Todo o ritmo da narrativa parece seguir o descompasso melódico do jazz improvisado que acompanha o filme como trilha sonora, por vezes diegética e por outras, não diegeticamente. A maneira como os personagens são apresentados e como a história vai seguindo seu fluxo são complementadas e não suprimidas pela câmera viajante que nunca para em seu quase permanente e inebriante plano sequência. Toda essa forma (fotografia, movimento, trilha sonora) marcante poderia ter oprimido a história e os personagens tornando-se mais presente e em destaque que os outros elementos, mas realmente funciona de maneira a apenas acrescentar.

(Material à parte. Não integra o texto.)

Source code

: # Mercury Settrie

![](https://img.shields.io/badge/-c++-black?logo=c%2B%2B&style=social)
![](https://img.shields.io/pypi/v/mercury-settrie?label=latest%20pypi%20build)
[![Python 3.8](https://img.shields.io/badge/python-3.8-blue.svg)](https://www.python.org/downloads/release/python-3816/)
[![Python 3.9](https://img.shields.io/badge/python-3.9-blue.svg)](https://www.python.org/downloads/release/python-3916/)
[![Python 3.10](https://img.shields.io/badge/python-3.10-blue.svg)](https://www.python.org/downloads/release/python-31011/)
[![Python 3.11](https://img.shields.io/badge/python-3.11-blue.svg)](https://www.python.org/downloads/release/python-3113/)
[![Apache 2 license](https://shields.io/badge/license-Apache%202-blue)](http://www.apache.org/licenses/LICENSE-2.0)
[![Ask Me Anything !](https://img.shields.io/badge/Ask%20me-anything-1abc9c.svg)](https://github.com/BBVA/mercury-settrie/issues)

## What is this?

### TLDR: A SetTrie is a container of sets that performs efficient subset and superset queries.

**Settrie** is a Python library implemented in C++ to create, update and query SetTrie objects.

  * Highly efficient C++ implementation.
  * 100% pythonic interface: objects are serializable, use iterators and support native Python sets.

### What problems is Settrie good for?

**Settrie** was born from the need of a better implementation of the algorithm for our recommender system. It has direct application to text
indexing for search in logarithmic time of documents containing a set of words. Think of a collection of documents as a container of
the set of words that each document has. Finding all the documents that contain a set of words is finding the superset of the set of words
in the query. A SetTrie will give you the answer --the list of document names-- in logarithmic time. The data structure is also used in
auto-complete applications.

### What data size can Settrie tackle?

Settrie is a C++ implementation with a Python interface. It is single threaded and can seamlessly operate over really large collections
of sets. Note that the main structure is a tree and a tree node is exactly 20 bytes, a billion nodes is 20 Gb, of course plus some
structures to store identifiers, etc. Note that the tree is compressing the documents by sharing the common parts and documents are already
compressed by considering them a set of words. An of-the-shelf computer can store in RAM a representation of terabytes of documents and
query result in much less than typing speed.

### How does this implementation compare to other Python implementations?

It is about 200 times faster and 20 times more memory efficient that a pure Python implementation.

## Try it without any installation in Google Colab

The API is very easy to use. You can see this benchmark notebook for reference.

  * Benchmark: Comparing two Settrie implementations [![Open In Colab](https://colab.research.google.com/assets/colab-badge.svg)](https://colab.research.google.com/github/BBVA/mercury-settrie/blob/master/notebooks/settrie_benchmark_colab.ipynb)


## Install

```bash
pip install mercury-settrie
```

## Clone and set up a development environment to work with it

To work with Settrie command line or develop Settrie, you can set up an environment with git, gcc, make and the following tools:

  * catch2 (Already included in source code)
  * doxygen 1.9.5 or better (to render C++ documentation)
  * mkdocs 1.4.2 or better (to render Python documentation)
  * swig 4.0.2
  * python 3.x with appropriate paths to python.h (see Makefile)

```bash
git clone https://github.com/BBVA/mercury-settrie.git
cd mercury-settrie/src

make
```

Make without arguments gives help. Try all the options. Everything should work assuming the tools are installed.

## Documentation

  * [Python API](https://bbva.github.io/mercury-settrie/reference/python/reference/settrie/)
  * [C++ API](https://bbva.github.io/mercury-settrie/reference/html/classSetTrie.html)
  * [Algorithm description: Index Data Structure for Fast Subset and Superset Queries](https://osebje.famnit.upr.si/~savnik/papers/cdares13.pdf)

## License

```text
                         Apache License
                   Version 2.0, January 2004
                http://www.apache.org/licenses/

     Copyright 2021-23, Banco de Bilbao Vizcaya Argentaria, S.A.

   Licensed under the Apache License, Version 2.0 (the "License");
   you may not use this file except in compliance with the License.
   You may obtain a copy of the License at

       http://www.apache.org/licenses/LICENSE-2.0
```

Em alguns momentos, sinto como se estivesse assistindo um filme dos anos 40 ou 50, onde a narrativa era levada pelos personagens, em que suas pequenas idiossincrasias construíam o caminho que seria seguido pelos espectadores. Aonde os conflitos humanos em conjunção a um pensamento sagaz do diretor construíam uma história divertida que sabia permear os caminhos do drama e da comédia ao mesmo tempo.

É estranho, por mais megalomaníaco que o filme possa parecer em suas escolhas estéticas, a sensação que passa é de simplicidade, de um mini universo que consegue através de sua peculiaridade, atingir muitos outros universos.

Fico muito feliz de finalmente ter visto um filme do diretor mexicano Iñárritu que não esteja tentando resumir os problemas de todo um planeta ou de todo um país em algumas histórias que se entrelaçam. Que sua vontade de atingir as complexidades do escopo de emoções humanas não o tenha levado a forçar a mão em uma narrativa pesada e que se propõe a discutir muito mais do que é capaz. E também, que tenha se deixado levar por uma narrativa fantástica, que não precisa de explicações, que capta a platéia por sua força natural, por ser uma história bem contada, com personagens fortes interpretados por ótimo atores que prendem sua atenção e respiração, que são cativantes e não apenas instrumentos para passar uma determinada mensagem.

Em termos práticos, Birdman narra a história de um ator de Hollywood, que há quase 20 anos, fez parte de uma bem sucedida franquia de filmes de super heróis e que agora está tentando voltar às graças da fama e da crítica ao investir todo seu dinheiro em uma peça séria na Broadway inspirada em um bem conhecido escritor de dramas. Ele está tentando se estabelecer como um ator de talento que merece respeito e foge constantemente à tentação de aceitar fazer um terceiro filme da franquia, decisão essa que lhe traria a fama imediata com a qual tanto sonha, mas sem a dose de respeito por seu trabalho sério como ator. Essa dualidade o acompanha durante toda a narrativa, sobretudo nos momentos de maior frustração ou adversidade.

E finalmente, outro ponto que me surpreendeu favoravelmente no filme foi seu senso de humor, pois por mais que esteja criticando o mundo do entretenimento, está também abrindo brechas para a alegria e para a ambiguidade dos sentimentos que todos nós carregamos em nosso dia a dia.